Thursday, May 3, 2018

Biases in Social Science

 Madeline Kearns of National Review has written an excellent interview with Musa al-Gharbi of Heterodox Academy. It is frustrating to read about the biases in fields like sociology and social psychology.   My take is that there are three fallacies in the broad conversation, which includes most of what the academic reform movement has  been conversing about for the past 30 years:

First, social science is not science, and there will never be a scientific approach to hypothesis testing in subjects like sociology.  Economics is value free on the microeconomic level, but it will never be on the macroeconomic level.

The early days of social science were focused on problem solving,  and amateurs played the chief role until the late nineteenth century.  The establishment of professional social science coincided with the first research universities at places like Johns Hopkins and the Wharton School.  Social science struggled to become value free in the early twentieth century, but it never succeeded.
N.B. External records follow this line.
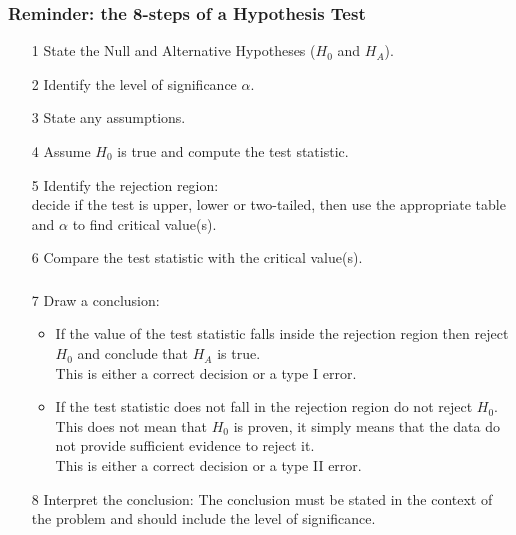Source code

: \documentclass[12pt,xcolor=dvipsnames,handout,mathserif,aspectratio=169]{beamer}
\begin{document}
\begin{frame}\frametitle{Reminder: the 8-steps of a Hypothesis Test}
\begin{enumerate}
\item[1] State the Null and Alternative Hypotheses ($H_0$ and $H_A$).
\vspace*{0.5cm}
\item[2] Identify the level of significance $\alpha$.
\vspace*{0.5cm}
\item[3] State any assumptions.
\vspace*{0.5cm}
\item[4] Assume $H_0$ is true and compute the test statistic. \pause
\vspace*{0.5cm}
\item[5] Identify the rejection region: \\ decide if the test is upper, lower or two-tailed, then use the appropriate table and $\alpha$ to find critical value(s).
\vspace*{0.5cm}
\item[6] Compare the test statistic with the critical value(s). \pause
\end{enumerate}
\end{frame}

\begin{frame}\frametitle{}
\begin{enumerate}
\item[7] Draw a conclusion:\\
\begin{itemize}
\item If the value of the test statistic falls inside the rejection region then reject $H_0$ and conclude that $H_A$ is true. \\This is either a correct decision or a type I error. 
\vspace*{0.5cm}
\item If the test statistic does not fall in the rejection region do not reject $H_0$. This does not mean that $H_0$ is proven, it simply means that the data do not provide sufficient evidence to reject it. \\
 This is either a correct decision or a type II error. \pause
 \end{itemize}
 \vspace*{0.5cm}
\item[8] Interpret the conclusion: The conclusion must be stated in the context of the problem and should include the level of significance.
    \end{enumerate}
\end{frame}
\end{document}
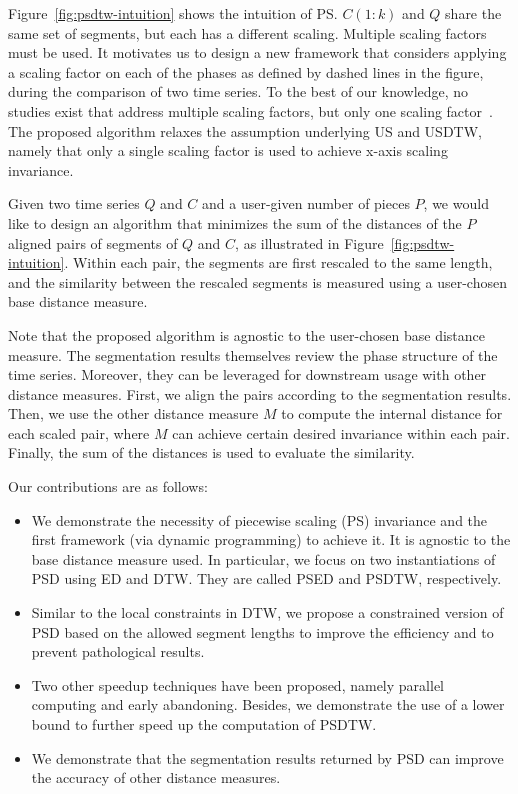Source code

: 
Figure~\ref{fig:psdtw-intuition} shows the intuition of PS.
$C(1:k)$ and $Q$ share the same set of segments, but each has a different scaling.
Multiple scaling factors must be used.
It motivates us to design a new framework that considers applying a scaling factor on each of the phases as defined by dashed lines in the figure, during the comparison of two time series.
To the best of our knowledge, no studies exist that address multiple scaling factors, but only one scaling factor~\cite{keogh2004indexing, fu2008scaling, shen2017searching, shen2018accelerating}.
The proposed algorithm relaxes the assumption underlying US and USDTW, namely that only a single scaling factor is used to achieve x-axis scaling invariance.

\noindent{} Given two time series $Q$ and $C$ and a user-given number of pieces $P$, we would like to design an algorithm that minimizes the sum of the distances of the $P$ aligned pairs of segments of $Q$ and $C$, as illustrated in Figure~\ref{fig:psdtw-intuition}. 
Within each pair, the segments are first rescaled to the same length, and the similarity between the rescaled segments is measured using a user-chosen base distance measure.

Note that the proposed algorithm is agnostic to the user-chosen base distance measure.
The segmentation results themselves review the phase structure of the time series. 
Moreover, they can be leveraged for downstream usage with other distance measures. 
First, we align the pairs according to the segmentation results.
Then, we use the other distance measure $M$ to compute the internal distance for each scaled pair, where $M$ can achieve certain desired invariance within each pair.
Finally, the sum of the distances is used to evaluate the similarity.

Our contributions are as follows:
\begin{itemize}
  \item We demonstrate the necessity of piecewise scaling (PS) invariance and the first framework (via dynamic programming) to achieve it. 
  It is agnostic to the base distance measure used.
  In particular, we focus on two instantiations of PSD using ED and DTW.
  They are called PSED and PSDTW, respectively.
  \item Similar to the local constraints in DTW, we propose a constrained version of PSD based on the allowed segment lengths to improve the efficiency and to prevent pathological results. 
  \item Two other speedup techniques have been proposed, namely parallel computing and early abandoning. 
  Besides, we demonstrate the use of a lower bound to further speed up the computation of PSDTW.
  \item We demonstrate that the segmentation results returned by PSD can improve the accuracy of other distance measures.
\end{itemize}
In the late nineteenth century the Wharton School was founded to advocate for tariffs.  In the early days of professional sociology there were struggles between the advocates of a moralizing social work approach and a value free approach. The value free approach won, but never completely.  The half victory was largely overturned after the 1960s.   

 In the early days of the Harvard Business School, Edwin F. Gay advocated a case study approach to studying business. Until the 1950s the business schools did not tend to emphasize scientism.  The scientistic approach resulted from a push in the form of two major books, one by Gordon and Howell and the other by Pierson, funded by the Ford Foundation and the Carnegie Foundation.

Second, the academy is not reformable.  Colleges were chiefly Christian, with some engineering and practical, land grant institutions (which were also Christian), until the late 19th century. The establishment of Johns Hopkins led to an interest in adoption of the research university model, and Harvard soon followed.  The Carnegie Foundation and the General Education Board provided significant funding for colleges to professionalize along the lines of the research university model. In doing so, Abraham Flexner and his colleages at the foundations advocated and provided financial incentives for adoption of a principle of hierarchical emulation.  A few high-quality institutions would dominate, and other institutions would imitate. The principle of peer review precludes deviance, and that means political disagreement is foreclosed.  Departments and learned societies have evolved so that their cultures are rooted in political ideology. They view their political beliefs as moral.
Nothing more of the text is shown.